Kari and I approached a shopkeeper leaning in a doorway, looking expectantly at the old church dominating the square. We asked him what was going on. He explained that the daughter of the owner of Chateau Cheval Blanc (one of the top two wine chateaux in the region) was about to wed. Her father (Albert Frere), we later learned, was one of the wealthiest men in Belgium at a worth of approximately $1 billion. The Bordeaux Society Wedding of the Century! Right here! Right now!
The townspeople (dressed in their Sunday best) converged around the church courtyard, so we joined them. And then the spectacle began.
The hats! Bigass hats! Loud hats. Hats with feathers. Hats with veils. Hats with rhinestones. Every woman flaunted a hat, apparently the more ostentatious, the better. The display ranged from gorgeous and sophisticated to white trash and trannie. And the jewels! As big as the bigass hats!
There stood Kari and I snapping away with our cameras like Japanese tourists, giggling, and commentating on everyone’s outfits á là Joan and Melissa Rivers (Rives). Let me be clear that we were no fashion plates ourselves: I wore a wrinkled Banana Republic t-shirt, and some sort of mom-jeans-slash-clamdiggers that I thought would be ‘comfortable’ for traveling and sensible, low-heeled walking sandals. Kari hadn’t done much better.
A sweet, elderly village woman adopted us, pointing out France’s most eminent personalities: Madame Chiraq (wife of the then prime minister) and Bernard Arnault (pretty much owned the entire country).
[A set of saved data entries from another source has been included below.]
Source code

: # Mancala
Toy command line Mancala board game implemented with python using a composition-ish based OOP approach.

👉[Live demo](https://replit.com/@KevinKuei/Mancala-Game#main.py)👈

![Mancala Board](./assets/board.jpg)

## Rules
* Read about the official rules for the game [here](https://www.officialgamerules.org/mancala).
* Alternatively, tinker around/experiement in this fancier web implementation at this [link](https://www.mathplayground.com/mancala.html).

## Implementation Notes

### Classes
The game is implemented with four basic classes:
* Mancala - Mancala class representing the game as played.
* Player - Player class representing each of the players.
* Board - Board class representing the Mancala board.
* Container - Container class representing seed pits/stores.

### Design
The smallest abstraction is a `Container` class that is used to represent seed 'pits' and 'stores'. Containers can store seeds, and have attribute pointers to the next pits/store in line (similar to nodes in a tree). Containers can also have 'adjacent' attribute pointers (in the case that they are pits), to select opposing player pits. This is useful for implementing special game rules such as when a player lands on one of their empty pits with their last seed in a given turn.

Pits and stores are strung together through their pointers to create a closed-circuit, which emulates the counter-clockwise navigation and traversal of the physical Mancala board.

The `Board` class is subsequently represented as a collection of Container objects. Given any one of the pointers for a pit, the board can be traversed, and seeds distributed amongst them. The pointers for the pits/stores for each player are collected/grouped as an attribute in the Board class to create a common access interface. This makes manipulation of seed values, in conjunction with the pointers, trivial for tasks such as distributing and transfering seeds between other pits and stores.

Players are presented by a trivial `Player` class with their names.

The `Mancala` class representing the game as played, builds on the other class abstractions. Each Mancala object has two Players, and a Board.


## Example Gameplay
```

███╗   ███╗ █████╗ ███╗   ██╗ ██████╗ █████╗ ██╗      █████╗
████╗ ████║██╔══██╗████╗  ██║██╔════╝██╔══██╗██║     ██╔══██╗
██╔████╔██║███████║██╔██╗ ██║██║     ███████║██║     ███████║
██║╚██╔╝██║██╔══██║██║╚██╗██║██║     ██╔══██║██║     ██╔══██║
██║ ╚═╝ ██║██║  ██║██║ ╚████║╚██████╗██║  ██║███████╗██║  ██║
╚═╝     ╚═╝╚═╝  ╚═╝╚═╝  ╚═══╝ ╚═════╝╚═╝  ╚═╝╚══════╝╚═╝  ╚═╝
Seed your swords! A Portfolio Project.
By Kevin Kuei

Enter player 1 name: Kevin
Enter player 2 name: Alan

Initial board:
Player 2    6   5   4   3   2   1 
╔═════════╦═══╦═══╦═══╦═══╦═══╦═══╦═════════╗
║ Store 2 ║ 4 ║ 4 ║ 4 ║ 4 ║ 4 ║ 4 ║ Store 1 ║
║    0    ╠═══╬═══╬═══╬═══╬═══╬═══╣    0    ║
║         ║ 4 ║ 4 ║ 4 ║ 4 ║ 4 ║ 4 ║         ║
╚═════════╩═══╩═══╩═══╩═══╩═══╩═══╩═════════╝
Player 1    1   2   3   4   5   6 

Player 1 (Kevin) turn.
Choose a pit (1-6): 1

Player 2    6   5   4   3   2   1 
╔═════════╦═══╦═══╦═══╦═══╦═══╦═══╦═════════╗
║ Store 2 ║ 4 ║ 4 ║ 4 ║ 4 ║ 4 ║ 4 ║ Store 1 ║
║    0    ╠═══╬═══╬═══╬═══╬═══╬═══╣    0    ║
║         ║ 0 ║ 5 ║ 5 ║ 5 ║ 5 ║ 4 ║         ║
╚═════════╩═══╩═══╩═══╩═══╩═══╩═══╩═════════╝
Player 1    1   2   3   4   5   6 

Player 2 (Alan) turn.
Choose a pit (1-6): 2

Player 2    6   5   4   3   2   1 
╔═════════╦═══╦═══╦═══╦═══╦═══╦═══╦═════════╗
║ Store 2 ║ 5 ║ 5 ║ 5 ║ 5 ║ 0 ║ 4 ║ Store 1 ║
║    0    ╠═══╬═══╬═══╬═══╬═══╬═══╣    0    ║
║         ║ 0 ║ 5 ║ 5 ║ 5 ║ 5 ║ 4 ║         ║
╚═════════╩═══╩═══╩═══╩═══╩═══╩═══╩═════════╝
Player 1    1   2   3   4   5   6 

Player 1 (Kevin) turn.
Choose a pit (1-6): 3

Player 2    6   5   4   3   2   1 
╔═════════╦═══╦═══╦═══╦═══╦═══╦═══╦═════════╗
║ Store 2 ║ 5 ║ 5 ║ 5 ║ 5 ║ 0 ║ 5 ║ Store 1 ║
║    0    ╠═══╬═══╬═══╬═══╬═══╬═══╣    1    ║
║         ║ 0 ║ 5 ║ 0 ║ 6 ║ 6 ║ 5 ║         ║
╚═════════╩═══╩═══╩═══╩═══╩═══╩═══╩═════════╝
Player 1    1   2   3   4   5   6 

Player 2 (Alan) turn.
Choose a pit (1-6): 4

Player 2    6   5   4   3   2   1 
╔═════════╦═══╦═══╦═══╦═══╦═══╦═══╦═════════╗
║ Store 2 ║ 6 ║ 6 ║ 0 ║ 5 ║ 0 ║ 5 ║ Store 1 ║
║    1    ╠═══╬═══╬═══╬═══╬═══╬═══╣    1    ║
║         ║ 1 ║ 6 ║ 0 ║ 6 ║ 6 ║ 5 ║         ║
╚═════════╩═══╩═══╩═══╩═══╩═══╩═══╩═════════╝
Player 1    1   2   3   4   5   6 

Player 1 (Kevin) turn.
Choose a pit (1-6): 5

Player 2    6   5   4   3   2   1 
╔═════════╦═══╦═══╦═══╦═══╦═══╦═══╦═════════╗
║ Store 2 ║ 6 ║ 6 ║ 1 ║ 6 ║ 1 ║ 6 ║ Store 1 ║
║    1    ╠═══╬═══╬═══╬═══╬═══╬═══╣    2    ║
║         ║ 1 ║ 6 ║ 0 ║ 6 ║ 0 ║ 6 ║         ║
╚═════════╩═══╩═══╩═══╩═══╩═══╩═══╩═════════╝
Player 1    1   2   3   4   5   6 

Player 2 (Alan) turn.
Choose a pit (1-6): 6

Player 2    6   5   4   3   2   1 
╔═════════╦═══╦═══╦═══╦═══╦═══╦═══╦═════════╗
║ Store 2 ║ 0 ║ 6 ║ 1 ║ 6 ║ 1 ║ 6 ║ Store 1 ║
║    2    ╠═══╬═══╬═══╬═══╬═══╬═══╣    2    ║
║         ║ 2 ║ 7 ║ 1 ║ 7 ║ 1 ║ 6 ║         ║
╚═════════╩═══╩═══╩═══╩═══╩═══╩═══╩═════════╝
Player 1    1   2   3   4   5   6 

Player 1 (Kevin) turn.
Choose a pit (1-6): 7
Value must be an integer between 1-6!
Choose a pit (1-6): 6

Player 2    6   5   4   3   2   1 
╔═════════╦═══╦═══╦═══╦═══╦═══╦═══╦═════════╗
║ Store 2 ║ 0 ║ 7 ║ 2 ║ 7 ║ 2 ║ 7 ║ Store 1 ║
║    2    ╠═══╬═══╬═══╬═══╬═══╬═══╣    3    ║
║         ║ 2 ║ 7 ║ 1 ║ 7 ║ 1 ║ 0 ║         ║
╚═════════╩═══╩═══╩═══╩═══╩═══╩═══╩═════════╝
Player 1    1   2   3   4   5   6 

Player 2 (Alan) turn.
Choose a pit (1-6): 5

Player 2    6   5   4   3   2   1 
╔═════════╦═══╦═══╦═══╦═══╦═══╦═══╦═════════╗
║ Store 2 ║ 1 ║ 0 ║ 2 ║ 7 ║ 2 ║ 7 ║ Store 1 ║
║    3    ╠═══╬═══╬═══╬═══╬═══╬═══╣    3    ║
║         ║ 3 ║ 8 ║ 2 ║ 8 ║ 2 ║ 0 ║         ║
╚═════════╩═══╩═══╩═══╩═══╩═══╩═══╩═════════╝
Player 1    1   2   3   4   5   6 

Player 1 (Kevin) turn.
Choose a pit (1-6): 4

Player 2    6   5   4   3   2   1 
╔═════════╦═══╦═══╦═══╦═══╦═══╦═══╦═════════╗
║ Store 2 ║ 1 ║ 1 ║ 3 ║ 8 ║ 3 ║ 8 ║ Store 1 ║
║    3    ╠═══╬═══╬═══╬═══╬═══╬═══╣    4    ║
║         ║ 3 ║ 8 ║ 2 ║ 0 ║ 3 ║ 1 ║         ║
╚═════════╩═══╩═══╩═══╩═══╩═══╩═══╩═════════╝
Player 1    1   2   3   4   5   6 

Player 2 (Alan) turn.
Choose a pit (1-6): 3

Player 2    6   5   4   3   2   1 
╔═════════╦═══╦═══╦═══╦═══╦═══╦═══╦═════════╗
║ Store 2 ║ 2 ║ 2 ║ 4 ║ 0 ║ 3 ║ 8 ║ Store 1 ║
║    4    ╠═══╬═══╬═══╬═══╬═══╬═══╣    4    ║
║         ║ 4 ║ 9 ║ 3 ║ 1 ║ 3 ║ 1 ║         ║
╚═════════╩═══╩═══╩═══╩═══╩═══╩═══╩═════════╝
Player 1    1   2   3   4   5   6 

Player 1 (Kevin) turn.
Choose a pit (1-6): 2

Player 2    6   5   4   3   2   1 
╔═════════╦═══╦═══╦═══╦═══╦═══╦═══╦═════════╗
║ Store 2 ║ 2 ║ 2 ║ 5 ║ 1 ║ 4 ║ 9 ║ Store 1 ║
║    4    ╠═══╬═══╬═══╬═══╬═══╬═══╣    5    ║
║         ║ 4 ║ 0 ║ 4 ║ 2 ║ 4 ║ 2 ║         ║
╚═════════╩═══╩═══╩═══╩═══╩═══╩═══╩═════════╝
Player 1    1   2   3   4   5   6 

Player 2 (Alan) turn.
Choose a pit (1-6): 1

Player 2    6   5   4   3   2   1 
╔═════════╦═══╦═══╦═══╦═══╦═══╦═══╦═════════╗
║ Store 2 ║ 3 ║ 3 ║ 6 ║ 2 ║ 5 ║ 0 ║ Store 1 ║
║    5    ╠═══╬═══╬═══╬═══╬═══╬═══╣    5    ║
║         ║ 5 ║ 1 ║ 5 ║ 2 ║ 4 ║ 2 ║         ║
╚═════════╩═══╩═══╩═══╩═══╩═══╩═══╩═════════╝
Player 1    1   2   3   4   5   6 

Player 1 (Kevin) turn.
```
The bells chimed promptly at five o’clock and the Mack Daddy of Rolls Royces, bearing the bride and Pere Frere, rolled into the courtyard. The paparazzi swarmed the vehicle in a frenzy. The bride stepped out confidently: she was approximately five-foot eleven, blond, thin, impeccably dressed in a custom Dior gown, and stunning.
We hated her!
THE DAY AFTER
Kari and I spotted our friend from our hotel, The Front Desk Guy, among the onlookers from the previous day, so we made a point to talk to him. We needed the inside scoop on who the bride and groom were, etc. He didn’t have much dirt on the couple for us, but he was eager to share that Madame Taittinger, matriarch of the champagne clan, was also staying at our hotel (he had chauffered her to the wedding). The best part: he had brought her bags to her room earlier in the day and she had opened the door in the nude.
The Front Desk Guy then produced an article on the Bordeaux society wedding from the local paper, and if you squint your eyes and look slightly above the bride’s perfect right ear, you can spy Kari and me standing (arms crossed, head cocked) in an obvious ‘what’s she got that I don’t got’ (everything, it turns out, except a bunch of debt) stances. The article stated that no less than the Prince of Belgium, the Prince of Luxembourg, the Prince of Lichtenstein, and the L’infante of Spain were among the guests (I didn’t even know what a l’infante was) but I was still impressed.
So that was the day that I attended (to use the term loosely) the Bordeaux Society Wedding of the Century (or Decade) (last decade). All in all, a good day.